Afterward, a cameraman from the ACC Network caught Doeren saying this: "It's been 1,460 days since those pieces of s*** beat us."
Needless to say, this didn't sit well with North Carolina coach Mack Brown, who was still annoyed by it at his national signing day presser yesterday.
"I thought it was classless," Brown said, among other things. "... you don't call kids a piece of s***."
He's right, of course. Doeren knows he's right, too, which is why he called Brown to apologize after the video clip got out.
However.
However, allow me to chuckle a bit at the outrage coming out of Chapel Hill and elsewhere.
See, back before there were cameras everywhere, what Doeren said, or something like it, probably got said in a whole lot of locker rooms before or after a rivalry game. Think Bo or Woody never said anything derogatory about Ohio State/Michigan? Hell, Woody wouldn't even utter the word "Michigan" in the run-up to the game -- and that was in public.
What do you suppose he was saying behind closed doors? Especially when, asked why he went for two after the last touchdown in Ohio State's 50-14 beatdown in 1968, he famously replied "Because they wouldn't let me go for three"?

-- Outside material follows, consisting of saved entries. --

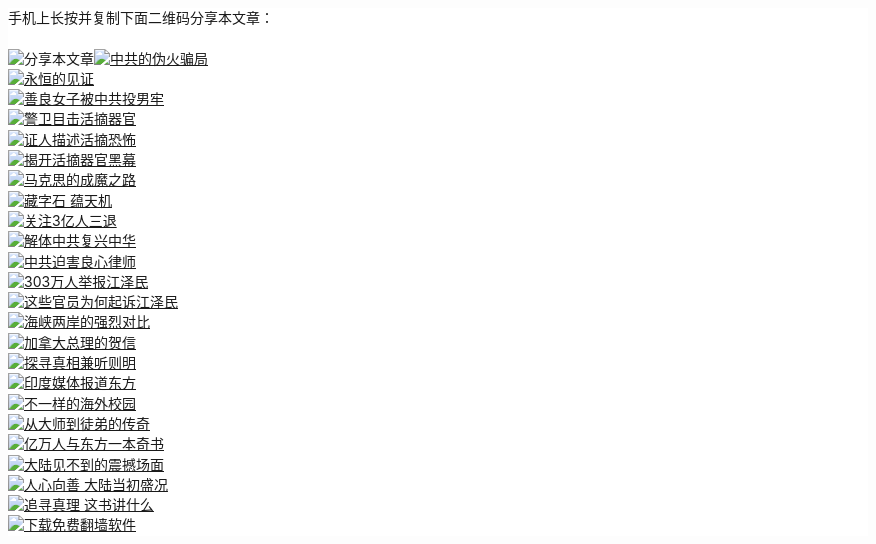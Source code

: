 ####
手机上长按并复制下面二维码分享本文章：<br><br><img src="http://www.hehaibao.com/qr/index.php?m=1&e=L&p=10&t=&d=https://github.com/asdfghy6/djy/blob/master/gb/19/8/3/n11428903.md%231" title="分享本文章"></td><td VALIGN=TOP><a href="https://github.com/asdfghy6/djy/blob/master/gb/16/1/21/n4622075.md?dfh#1" target="_blank"><img src="https://raw.githubusercontent.com/asdfghy6/djy/master/gb/300/wei-f1.jpg" title="中共的伪火骗局"  alt="中共的伪火骗局"></a><br><a href="https://github.com/asdfghy6/yh/blob/master/README.md?dfh#1" target="_blank"><img src="https://raw.githubusercontent.com/asdfghy6/djy/master/gb/300/yong-h.jpg" title="永恒的见证"  alt="永恒的见证"></a><br><a href="https://github.com/asdfghy6/djy/blob/master/gb/13/9/29/n3974789.md?dfh#1" target="_blank"><img src="https://raw.githubusercontent.com/asdfghy6/djy/master/gb/300/shang-lnz.jpg" title="善良女子被中共投男牢"  alt="善良女子被中共投男牢"></a><br><a href="https://github.com/asdfghy6/djy/blob/master/gb/16/3/16/n4663449.md?dfh#1" target="_blank"><img src="https://raw.githubusercontent.com/asdfghy6/djy/master/gb/300/huo-z3.jpg" title="警卫目击活摘器官"  alt="警卫目击活摘器官"></a><br><a href="https://github.com/asdfghy6/djy/blob/master/gb/16/8/7/n8177641.md?dfh#1" target="_blank"><img src="https://raw.githubusercontent.com/asdfghy6/djy/master/gb/300/huo-z4.jpg" title="证人描述活摘恐怖"  alt="证人描述活摘恐怖"></a><br><a href="https://github.com/asdfghy6/djy/blob/master/gb/10/4/19/n2881569.md?dfh#1" target="_blank"><img src="https://raw.githubusercontent.com/asdfghy6/djy/master/gb/300/huo-z1.jpg" title="揭开活摘器官黑幕"  alt="揭开活摘器官黑幕"></a><br><a href="https://github.com/asdfghy6/djy/blob/master/gb/10/11/7/n3077476.md?dfh#1" target="_blank"><img src="https://raw.githubusercontent.com/asdfghy6/djy/master/gb/300/ma-ks.jpg" title="马克思的成魔之路"  alt="马克思的成魔之路"></a><br><a href="https://github.com/asdfghy6/djy/blob/master/gb/14/6/9/n4173977.md?dfh#1" target="_blank"><img src="https://raw.githubusercontent.com/asdfghy6/djy/master/gb/300/chang-zs.jpg" title="藏字石 蕴天机"  alt="藏字石 蕴天机"></a><br><a href="https://github.com/asdfghy6/djy/blob/master/gb/18/5/10/n10381511.md?dfh#1" target="_blank"><img src="https://raw.githubusercontent.com/asdfghy6/djy/master/gb/300/st1.jpg" title="关注3亿人三退"  alt="关注3亿人三退"></a><br><a href="https://github.com/asdfghy6/djy/blob/master/gb/18/3/21/n10237682.md?dfh#1" target="_blank"><img src="https://raw.githubusercontent.com/asdfghy6/djy/master/gb/300/jie-t.jpg" title="解体中共复兴中华"  alt="解体中共复兴中华"></a><br><a href="https://github.com/asdfghy6/djy/blob/master/gb/9/2/9/n2422991.md?dfh#1" target="_blank"><img src="https://raw.githubusercontent.com/asdfghy6/djy/master/gb/300/gao-zs.jpg" title="中共迫害良心律师"  alt="中共迫害良心律师"></a><br><a href="https://github.com/asdfghy6/djy/blob/master/gb/18/12/9/n10900044.md?dfh#1" target="_blank"><img src="https://raw.githubusercontent.com/asdfghy6/djy/master/gb/300/sj1.jpg" title="303万人举报江泽民"  alt="303万人举报江泽民"></a><br><a href="https://github.com/asdfghy6/djy/blob/master/gb/18/8/28/n10672014.md?dfh#1" target="_blank"><img src="https://raw.githubusercontent.com/asdfghy6/djy/master/gb/300/sj2.jpg" title="这些官员为何起诉江泽民"  alt="这些官员为何起诉江泽民"></a><br><a href="https://github.com/asdfghy6/djy/blob/master/gb/8/12/18/n2367165.md?dfh#1" target="_blank"><img src="https://raw.githubusercontent.com/asdfghy6/djy/master/gb/300/liangan.jpg" title="海峡两岸的强烈对比"  alt="海峡两岸的强烈对比"></a><br><a href="https://github.com/asdfghy6/djy/blob/master/gb/15/5/5/n4427238.md?dfh#1" target="_blank"><img src="https://raw.githubusercontent.com/asdfghy6/djy/master/gb/300/jia-ndzl.jpg" title="加拿大总理的贺信"  alt="加拿大总理的贺信"></a><br><a href="https://github.com/asdfghy6/djy/blob/master/gb/11/6/17/n3289382.md?dfh#1" target="_blank">
<img src="https://raw.githubusercontent.com/asdfghy6/djy/master/gb/300/xiao-wd.jpg" title="探寻真相兼听则明"  alt="探寻真相兼听则明"></a><br><a href="https://github.com/asdfghy6/djy/blob/master/gb/18/10/27/n10812623.md?dfh#1" target="_blank"><img src="https://raw.githubusercontent.com/asdfghy6/djy/master/gb/300/yindu.jpg" title="印度媒体报道东方"  alt="印度媒体报道东方"></a><br><a href="https://github.com/asdfghy6/djy/blob/master/gb/18/6/9/n10469652.md?dfh#1" target="_blank"><img src="https://raw.githubusercontent.com/asdfghy6/djy/master/gb/300/xie-j.jpg" title="不一样的海外校园"  alt="不一样的海外校园"></a><br><a href="https://github.com/asdfghy6/djy/blob/master/gb/7/4/5/n1669415.md?dfh#1" target="_blank"><img src="https://raw.githubusercontent.com/asdfghy6/djy/master/gb/300/li-up.jpg" title="从大师到徒弟的传奇"  alt="从大师到徒弟的传奇"></a><br><a href="https://github.com/asdfghy6/djy/blob/master/gb/17/5/26/n9191512.md?dfh#1" target="_blank"><img src="https://raw.githubusercontent.com/asdfghy6/djy/master/gb/300/zfl2.jpg" title="亿万人与东方一本奇书"  alt="亿万人与东方一本奇书"></a><br><a href="https://github.com/asdfghy6/djy/blob/master/gb/13/11/27/n4020290.md?dfh#1" target="_blank"><img src="https://raw.githubusercontent.com/asdfghy6/djy/master/gb/300/zhen-h.jpg" title="大陆见不到的震撼场面"  alt="大陆见不到的震撼场面"></a><br><a href="https://github.com/asdfghy6/djy/blob/master/gb/15/7/17/n4482910.md?dfh#1" target="_blank"><img src="https://raw.githubusercontent.com/asdfghy6/djy/master/gb/300/dalu-sk.jpg" title="人心向善 大陆当初盛况"  alt="人心向善 大陆当初盛况"></a><br><a href="https://github.com/asdfghy6/djy/blob/master/gb/9/10/15/n2689419.md?dfh#1" target="_blank"><img src="https://raw.githubusercontent.com/asdfghy6/djy/master/gb/300/zfl1.jpg" title="追寻真理 这书讲什么"  alt="追寻真理 这书讲什么"></a><br><a href="https://github.com/asdfghy6/fq/blob/master/README.md?dfh#1" target="_blank"><img src="https://raw.githubusercontent.com/asdfghy6/djy/master/gb/300/fq1.jpg" title="下载免费翻墙软件"  alt="下载免费翻墙软件"></a><br></td></tr></table>
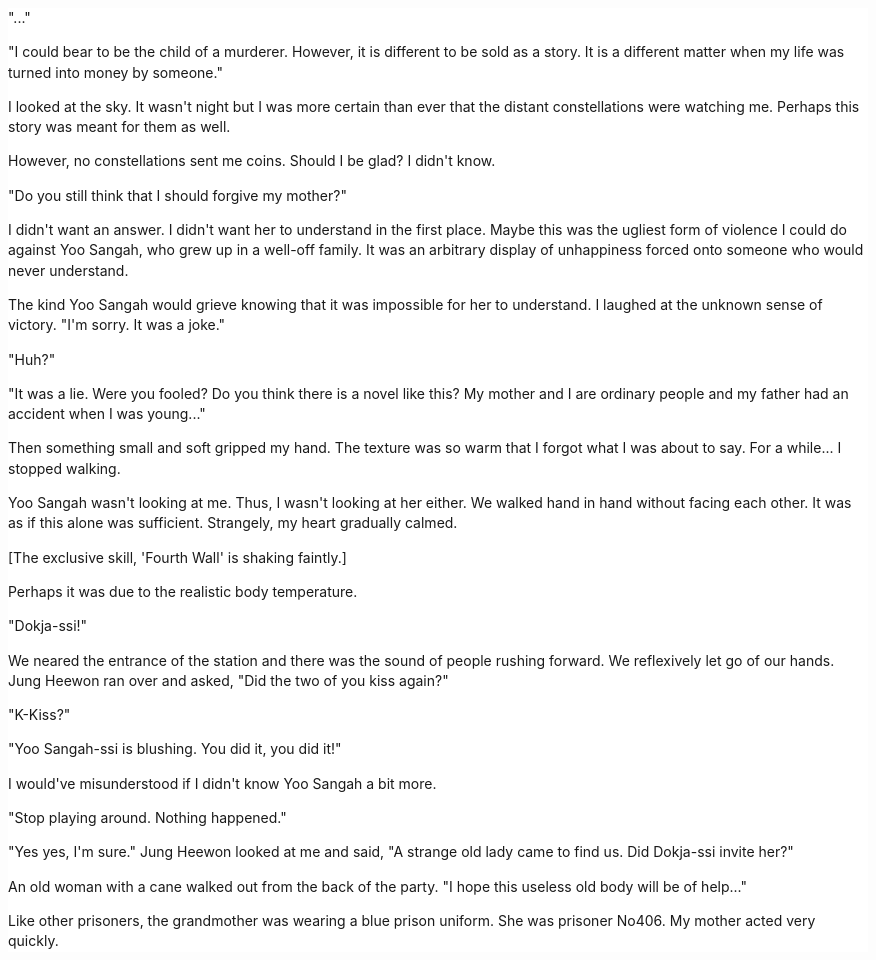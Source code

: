 "..."

"I could bear to be the child of a murderer. However, it is different to be
sold as a story. It is a different matter when my life was turned into money
by someone."

I looked at the sky. It wasn't night but I was more certain than ever that the
distant constellations were watching me. Perhaps this story was meant for them
as well.

However, no constellations sent me coins. Should I be glad? I didn't know.

"Do you still think that I should forgive my mother?"

I didn't want an answer. I didn't want her to understand in the first place.
Maybe this was the ugliest form of violence I could do against Yoo Sangah, who
grew up in a well-off family. It was an arbitrary display of unhappiness
forced onto someone who would never understand.

The kind Yoo Sangah would grieve knowing that it was impossible for her to
understand. I laughed at the unknown sense of victory. "I'm sorry. It was a
joke."

"Huh?"

"It was a lie. Were you fooled? Do you think there is a novel like this? My
mother and I are ordinary people and my father had an accident when I was
young..."

Then something small and soft gripped my hand. The texture was so warm that I
forgot what I was about to say. For a while... I stopped walking.

Yoo Sangah wasn't looking at me. Thus, I wasn't looking at her either. We
walked hand in hand without facing each other. It was as if this alone was
sufficient. Strangely, my heart gradually calmed.

\[The exclusive skill, 'Fourth Wall' is shaking faintly.\]

Perhaps it was due to the realistic body temperature.

"Dokja-ssi\!"

We neared the entrance of the station and there was the sound of people
rushing forward. We reflexively let go of our hands. Jung Heewon ran over and
asked, "Did the two of you kiss again?"

"K-Kiss?"

"Yoo Sangah-ssi is blushing. You did it, you did it\!"

I would've misunderstood if I didn't know Yoo Sangah a bit more.

"Stop playing around. Nothing happened."

"Yes yes, I'm sure." Jung Heewon looked at me and said, "A strange old lady
came to find us. Did Dokja-ssi invite her?"

An old woman with a cane walked out from the back of the party. "I hope this
useless old body will be of help..."

Like other prisoners, the grandmother was wearing a blue prison uniform. She
was prisoner No406. My mother acted very quickly.
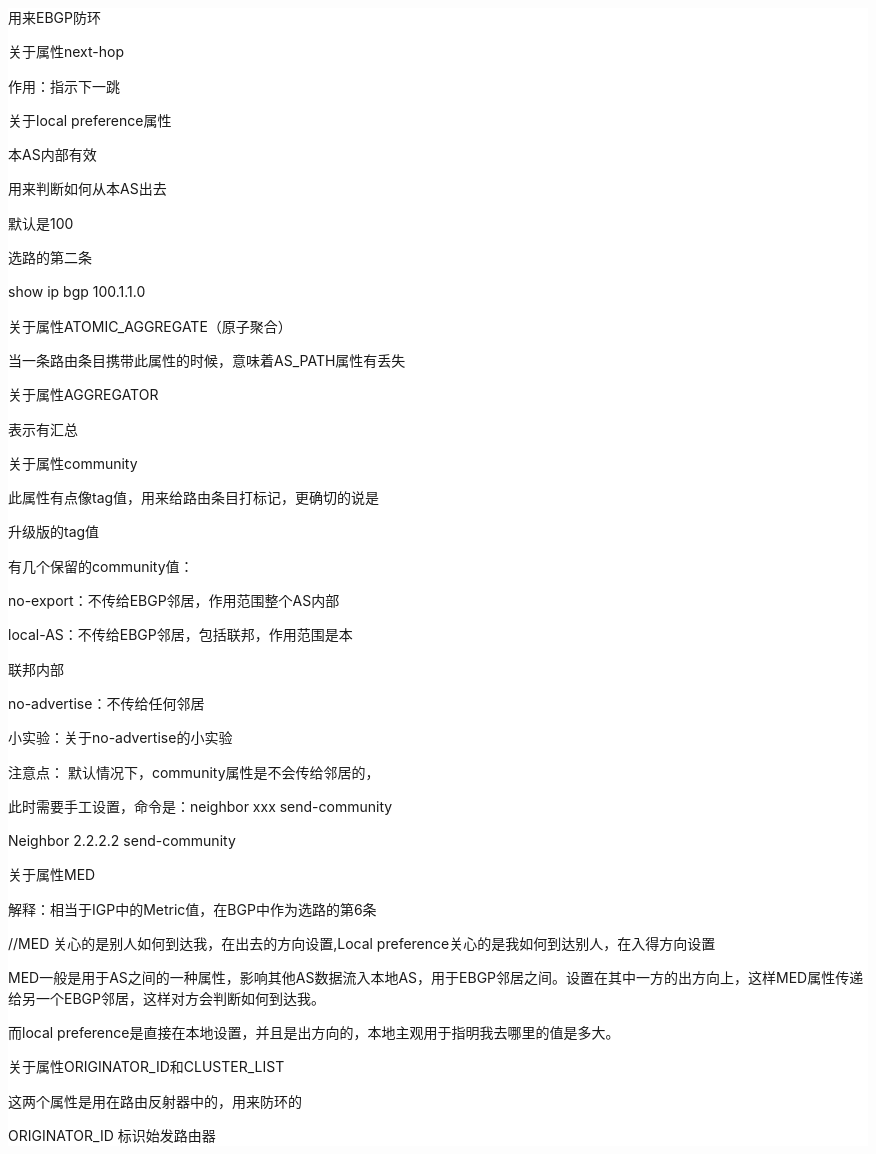 用来EBGP防环

关于属性next-hop

作用：指示下一跳

关于local preference属性

本AS内部有效

用来判断如何从本AS出去

默认是100

选路的第二条

show ip bgp 100.1.1.0

关于属性ATOMIC_AGGREGATE（原子聚合）

当一条路由条目携带此属性的时候，意味着AS_PATH属性有丢失

关于属性AGGREGATOR

表示有汇总

关于属性community

此属性有点像tag值，用来给路由条目打标记，更确切的说是

升级版的tag值

有几个保留的community值：

no-export：不传给EBGP邻居，作用范围整个AS内部

local-AS：不传给EBGP邻居，包括联邦，作用范围是本

联邦内部

no-advertise：不传给任何邻居

小实验：关于no-advertise的小实验

注意点： 默认情况下，community属性是不会传给邻居的，

此时需要手工设置，命令是：neighbor xxx send-community

Neighbor 2.2.2.2 send-community

关于属性MED

解释：相当于IGP中的Metric值，在BGP中作为选路的第6条

//MED 关心的是别人如何到达我，在出去的方向设置,Local preference关心的是我如何到达别人，在入得方向设置

MED一般是用于AS之间的一种属性，影响其他AS数据流入本地AS，用于EBGP邻居之间。设置在其中一方的出方向上，这样MED属性传递给另一个EBGP邻居，这样对方会判断如何到达我。

而local preference是直接在本地设置，并且是出方向的，本地主观用于指明我去哪里的值是多大。

关于属性ORIGINATOR_ID和CLUSTER_LIST

这两个属性是用在路由反射器中的，用来防环的

ORIGINATOR_ID 标识始发路由器
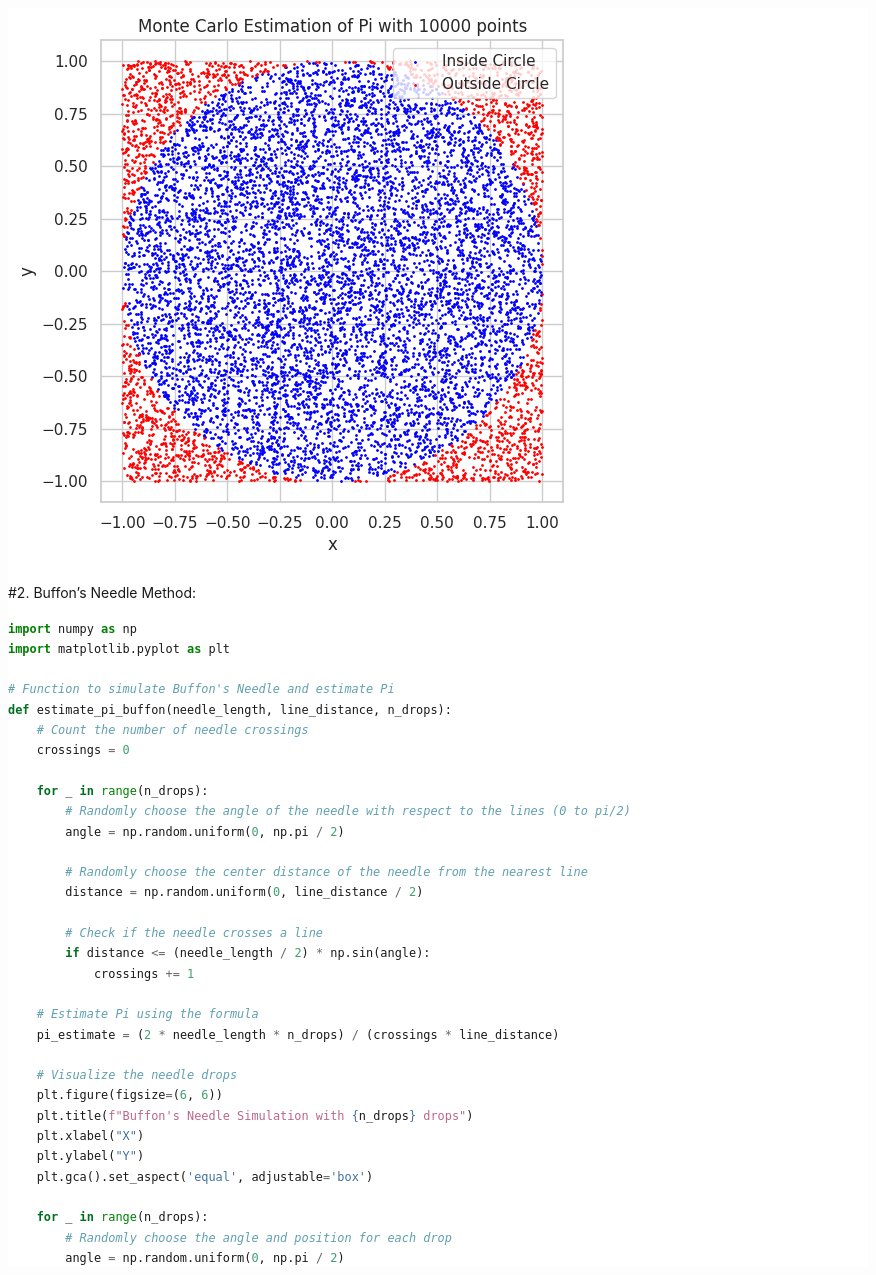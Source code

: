 ![alt text](image-2.png)

#2. Buffon’s Needle Method:
```python
import numpy as np
import matplotlib.pyplot as plt

# Function to simulate Buffon's Needle and estimate Pi
def estimate_pi_buffon(needle_length, line_distance, n_drops):
    # Count the number of needle crossings
    crossings = 0
    
    for _ in range(n_drops):
        # Randomly choose the angle of the needle with respect to the lines (0 to pi/2)
        angle = np.random.uniform(0, np.pi / 2)
        
        # Randomly choose the center distance of the needle from the nearest line
        distance = np.random.uniform(0, line_distance / 2)
        
        # Check if the needle crosses a line
        if distance <= (needle_length / 2) * np.sin(angle):
            crossings += 1
    
    # Estimate Pi using the formula
    pi_estimate = (2 * needle_length * n_drops) / (crossings * line_distance)
    
    # Visualize the needle drops
    plt.figure(figsize=(6, 6))
    plt.title(f"Buffon's Needle Simulation with {n_drops} drops")
    plt.xlabel("X")
    plt.ylabel("Y")
    plt.gca().set_aspect('equal', adjustable='box')
    
    for _ in range(n_drops):
        # Randomly choose the angle and position for each drop
        angle = np.random.uniform(0, np.pi / 2)
```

Similarly, Bob Knight, also quite famously, was known to despise Illinois when Lou Henson was there, because he thought it was a dirty program. That was common knowledge. Think Knight, of all people, restrained himself in the locker room before playing the Illini, and didn't utter a few discouraging (and likely profane) words about their program?
And as for Purdue ...
Well. Publicly, Knight once dressed a live donkey in Purdue gear and brought him on his weekly coach's show. What do you suppose he said in private?
Enmity between rivals is hardly a shameful thing except when it's carried too far, and sometimes it has been. But a coach defaming a bitter rival in the privacy of the locker room? That's dog-bites-man stuff.
Except, of course, when someone catches it on camera. And these days, that's pretty much all the time.
Word to the wise, Coach Doeren.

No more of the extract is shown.